Question

A conducting circular loop is placed in a uniform magnetic field $B=0.025T$ with its plane perpendicular to the magnetic field. The radius of the loop starts shrinking at $1mm{{s}^{-1}}$. The induced emf in the loop when the radius is 2 cm is:
A. $2\pi \mu V$
B. $\pi \mu V$
C. $\dfrac{\pi }{2}\mu V$
D. $3.2\pi \mu V$

Answer 1

Use the formula for the induced emf due to a changing magnetic flux through a loop. Write an expression for the magnetic flux through the given loop in terms of the radius and differentiate it with respect to the radius. Then use the given data to calculate the induced emf when the radius is 2cm.

Formula used:
$E=\dfrac{d\phi }{dt}$
$\phi =\overrightarrow{B}.\overrightarrow{A}=BA\cos \theta$

Complete step by step answer:
When magnetic flux through a conducting loop changes with time, an emf is induced in the loop. As a result a current flows in the loop. The emf induced in the loop due to varying magnetic flux is given as $E=\dfrac{d\phi }{dt}$, where E is the emf induced, $\phi$ is the magnetic flux and t is time. We can also say that the induced emf is equal to the rate of change in the magnetic flux through the loop.

The magnetic flux through a loop of constant (uniform) magnetic field is given as
$\phi =\overrightarrow{B}.\overrightarrow{A}=BA\cos \theta$ …. (i).
Here, B is the magnitude of the magnetic field, A is the area enclosed by the loop and $\theta$ is the angle between the magnetic field and the area vector.

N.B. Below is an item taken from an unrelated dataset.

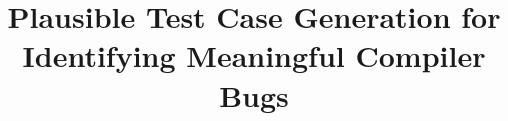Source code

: 



\title{Plausible Test Case Generation for Identifying Meaningful Compiler Bugs}

\maketitle















\printbibliography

It is said that that magnetic field is perpendicular to the plane of the loop. This means that the magnetic field and the area vector of the loop are parallel. Therefore, $\theta =0$.
And $\cos 0=1$.

Also, it is given that $B=0.025T$ and the area enclosed by the loop will be equal to $A=\pi {{r}^{2}}$ (r is the radius of the loop).
Substitute the value in (i).
$\Rightarrow \phi =(0.025)\left( \pi {{r}^{2}} \right)$ ….. (ii).

Now differentiate (ii) with respect to r.
$\dfrac{d\phi }{dt}=\dfrac{d}{dt}\left[ (0.025)\left( \pi {{r}^{2}} \right) \right]$
$\Rightarrow \dfrac{d\phi }{dt}=0.05\pi r\dfrac{dr}{dt}$.
It is given that the radius of the loop is shrinking at rate of $1mm{{s}^{-1}}={{10}^{-3}}m{{s}^{-1}}$.
This means that $\dfrac{dr}{dt}={{10}^{-3}}m{{s}^{-1}}$.
And we know that $E=\dfrac{d\phi }{dt}$.
$\Rightarrow E=0.05\pi r\dfrac{dr}{dt}$.
Substitute the value of $\dfrac{dr}{dt}$.
$E=0.05\pi r\left( {{10}^{-3}} \right)\\\ \Rightarrow E =5\times {{10}^{-5}}\pi r$.
Now, substitute $r=2cm=0.02m$ in the above equation.
$E={{10}^{-5}}\pi (0.02)\\\ \Rightarrow E ={{10}^{-6}}\pi \\\ \therefore E =\pi \mu V$.
This means that the emf induced in the loop when the radius of the loop is 2 cm is $\pi \mu V$.

Hence, the correct option is B.

Note: In some books you find that the emf induced in a loop due to the varying magnetic flux is equal to $E=-\dfrac{d\phi }{dt}$.
Here, the negative sign only indicates that the emf is induced in such a way that it opposes the change in current in the loop. It is advisable not to use the negative sign as it may confuse things.